Water and soap are not enough

To protect workers from these hazards, the Derma Purge team has come up with a solution: “Since nanoparticles can penetrate the skin or be ingested orally by contamination carry-over (e.g. when hands touch the mouth) and thus represent a potential risk to health, rapid and complete removal is of immense importance. This is what motivated us to develop the Derma Purge NANO gel,” says Felix Klee, who is responsible for business management issues in the startup.

With the gel of Derma Purge it should be possible to remove the nanoparticles almost completely. Photo: Derma Purge

In a way, the gel comes into play when the soap fails. Because water and soap dilate the skin pores and thus impair their barrier function, they are unsuitable.
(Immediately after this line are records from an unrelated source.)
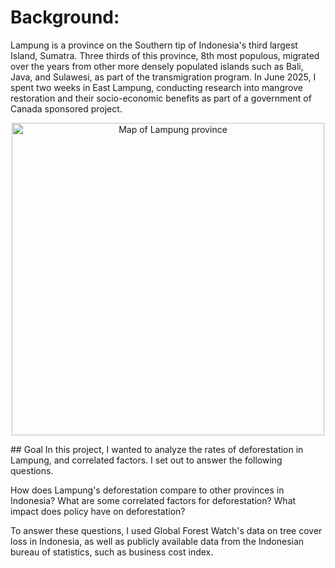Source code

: # Background: 
Lampung is a province on the Southern tip of Indonesia's third largest Island, Sumatra. Three thirds of this province, 8th most populous, migrated over the years from other more densely populated islands such as Bali, Java, and Sulawesi, as part of the transmigration program. In June 2025, I spent two weeks in East Lampung, conducting research into mangrove restoration and their socio-economic benefits as part of a government of Canada sponsored project. 

<p align="center">
  <img src="https://github.com/user-attachments/assets/b98bb374-c407-4f2d-9616-f6bf2376fce6" alt="Map of Lampung province" width="500">
</p>
## Goal
In this project, I wanted to analyze the rates of deforestation in Lampung, and correlated factors. I set out to answer the following questions. 

How does Lampung's deforestation compare to other provinces in Indonesia? 
What are some correlated factors for deforestation? 
What impact does policy have on deforestation?

To answer these questions, I used Global Forest Watch's data on tree cover loss in Indonesia, as well as publicly available data from the Indonesian bureau of statistics, such as business cost index. 
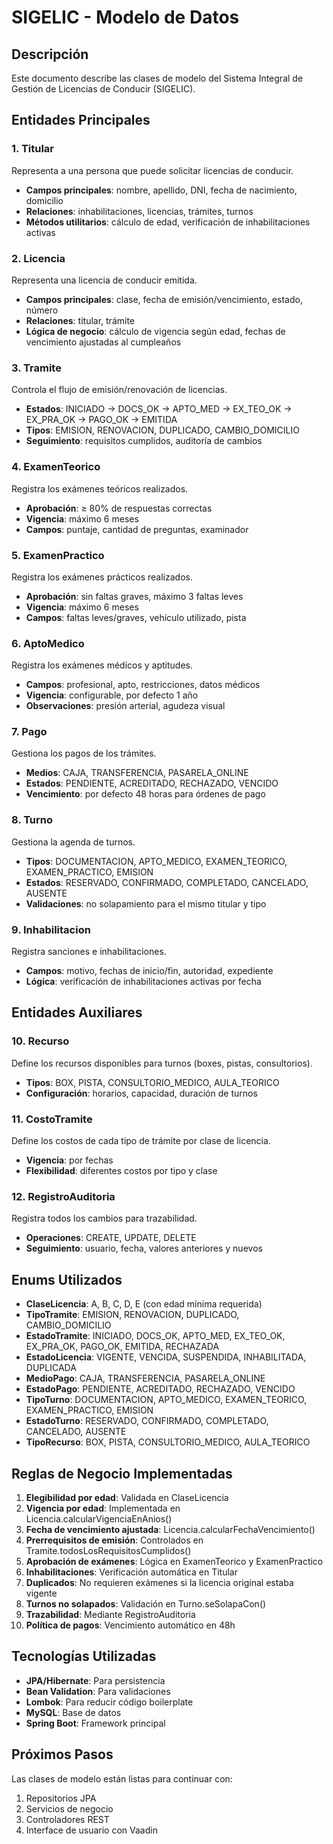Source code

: # SIGELIC - Modelo de Datos

## Descripción
Este documento describe las clases de modelo del Sistema Integral de Gestión de Licencias de Conducir (SIGELIC).

## Entidades Principales

### 1. Titular
Representa a una persona que puede solicitar licencias de conducir.
- **Campos principales**: nombre, apellido, DNI, fecha de nacimiento, domicilio
- **Relaciones**: inhabilitaciones, licencias, trámites, turnos
- **Métodos utilitarios**: cálculo de edad, verificación de inhabilitaciones activas

### 2. Licencia
Representa una licencia de conducir emitida.
- **Campos principales**: clase, fecha de emisión/vencimiento, estado, número
- **Relaciones**: titular, trámite
- **Lógica de negocio**: cálculo de vigencia según edad, fechas de vencimiento ajustadas al cumpleaños

### 3. Tramite
Controla el flujo de emisión/renovación de licencias.
- **Estados**: INICIADO → DOCS_OK → APTO_MED → EX_TEO_OK → EX_PRA_OK → PAGO_OK → EMITIDA
- **Tipos**: EMISION, RENOVACION, DUPLICADO, CAMBIO_DOMICILIO
- **Seguimiento**: requisitos cumplidos, auditoría de cambios

### 4. ExamenTeorico
Registra los exámenes teóricos realizados.
- **Aprobación**: ≥ 80% de respuestas correctas
- **Vigencia**: máximo 6 meses
- **Campos**: puntaje, cantidad de preguntas, examinador

### 5. ExamenPractico
Registra los exámenes prácticos realizados.
- **Aprobación**: sin faltas graves, máximo 3 faltas leves
- **Vigencia**: máximo 6 meses
- **Campos**: faltas leves/graves, vehículo utilizado, pista

### 6. AptoMedico
Registra los exámenes médicos y aptitudes.
- **Campos**: profesional, apto, restricciones, datos médicos
- **Vigencia**: configurable, por defecto 1 año
- **Observaciones**: presión arterial, agudeza visual

### 7. Pago
Gestiona los pagos de los trámites.
- **Medios**: CAJA, TRANSFERENCIA, PASARELA_ONLINE
- **Estados**: PENDIENTE, ACREDITADO, RECHAZADO, VENCIDO
- **Vencimiento**: por defecto 48 horas para órdenes de pago

### 8. Turno
Gestiona la agenda de turnos.
- **Tipos**: DOCUMENTACION, APTO_MEDICO, EXAMEN_TEORICO, EXAMEN_PRACTICO, EMISION
- **Estados**: RESERVADO, CONFIRMADO, COMPLETADO, CANCELADO, AUSENTE
- **Validaciones**: no solapamiento para el mismo titular y tipo

### 9. Inhabilitacion
Registra sanciones e inhabilitaciones.
- **Campos**: motivo, fechas de inicio/fin, autoridad, expediente
- **Lógica**: verificación de inhabilitaciones activas por fecha

## Entidades Auxiliares

### 10. Recurso
Define los recursos disponibles para turnos (boxes, pistas, consultorios).
- **Tipos**: BOX, PISTA, CONSULTORIO_MEDICO, AULA_TEORICO
- **Configuración**: horarios, capacidad, duración de turnos

### 11. CostoTramite
Define los costos de cada tipo de trámite por clase de licencia.
- **Vigencia**: por fechas
- **Flexibilidad**: diferentes costos por tipo y clase

### 12. RegistroAuditoria
Registra todos los cambios para trazabilidad.
- **Operaciones**: CREATE, UPDATE, DELETE
- **Seguimiento**: usuario, fecha, valores anteriores y nuevos

## Enums Utilizados

- **ClaseLicencia**: A, B, C, D, E (con edad mínima requerida)
- **TipoTramite**: EMISION, RENOVACION, DUPLICADO, CAMBIO_DOMICILIO
- **EstadoTramite**: INICIADO, DOCS_OK, APTO_MED, EX_TEO_OK, EX_PRA_OK, PAGO_OK, EMITIDA, RECHAZADA
- **EstadoLicencia**: VIGENTE, VENCIDA, SUSPENDIDA, INHABILITADA, DUPLICADA
- **MedioPago**: CAJA, TRANSFERENCIA, PASARELA_ONLINE
- **EstadoPago**: PENDIENTE, ACREDITADO, RECHAZADO, VENCIDO
- **TipoTurno**: DOCUMENTACION, APTO_MEDICO, EXAMEN_TEORICO, EXAMEN_PRACTICO, EMISION
- **EstadoTurno**: RESERVADO, CONFIRMADO, COMPLETADO, CANCELADO, AUSENTE
- **TipoRecurso**: BOX, PISTA, CONSULTORIO_MEDICO, AULA_TEORICO

## Reglas de Negocio Implementadas

1. **Elegibilidad por edad**: Validada en ClaseLicencia
2. **Vigencia por edad**: Implementada en Licencia.calcularVigenciaEnAnios()
3. **Fecha de vencimiento ajustada**: Licencia.calcularFechaVencimiento()
4. **Prerrequisitos de emisión**: Controlados en Tramite.todosLosRequisitosCumplidos()
5. **Aprobación de exámenes**: Lógica en ExamenTeorico y ExamenPractico
6. **Inhabilitaciones**: Verificación automática en Titular
7. **Duplicados**: No requieren exámenes si la licencia original estaba vigente
8. **Turnos no solapados**: Validación en Turno.seSolapaCon()
9. **Trazabilidad**: Mediante RegistroAuditoria
10. **Política de pagos**: Vencimiento automático en 48h

## Tecnologías Utilizadas

- **JPA/Hibernate**: Para persistencia
- **Bean Validation**: Para validaciones
- **Lombok**: Para reducir código boilerplate
- **MySQL**: Base de datos
- **Spring Boot**: Framework principal

## Próximos Pasos

Las clases de modelo están listas para continuar con:
1. Repositorios JPA
2. Servicios de negocio
3. Controladores REST
4. Interface de usuario con Vaadin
According to the startup, however, Derma Purge’s gel should remove almost all particles (more than 99 percent).

Accident gives founders the idea

This was discovered by chemists Jonas Schubert (33) and Max Schnepf (29) – the initiators of the project – as a result of an industrial accident at the Dresden Leibniz Institute of Polymer Research. “The business idea is based on an accident of a student assistant with nanoparticle solution”. At the time, Jonas Schubert and Max Schnepf were working on their doctorate at the institute and had worked with the student assistant.

“Despite the prescribed safety equipment (Technical Rules for Hazardous Substances 527 – Handling of Nanomaterials), the skin of the student assistant behind the glove came into direct contact with nanoparticle solution,” reports Felix Klee. The attempt to clean the affected areas with water, soap and conventional decontamination agents was not successful. However, this was only noticed because the tiny particles became visible under UV light. “Neither doctors nor the poison emergency call could give recommendations for decontamination. This was the decisive reason for us to take a closer look at the problem,” says Klee.

Product to be launched in 2021

Derma Purge intends to manufacture the nano-kit itself and distribute it to research institutions and industry. The market entry is planned for 2021. Currently, the startup is still financed by an EXIST grant. In the second quarter of next year a business angel wants to join Derma Purge according to the responsible persons.

Currently the founders do not see any comparable solutions on the market. To protect the invention, the Leibniz Institute in Dresden has applied for a patent for the gel. “There is no product solution on the market that can effectively remove nanoparticles from the skin,” says Felix Klee, who sees an estimated market potential of 16 million euros in Europe and the USA alone.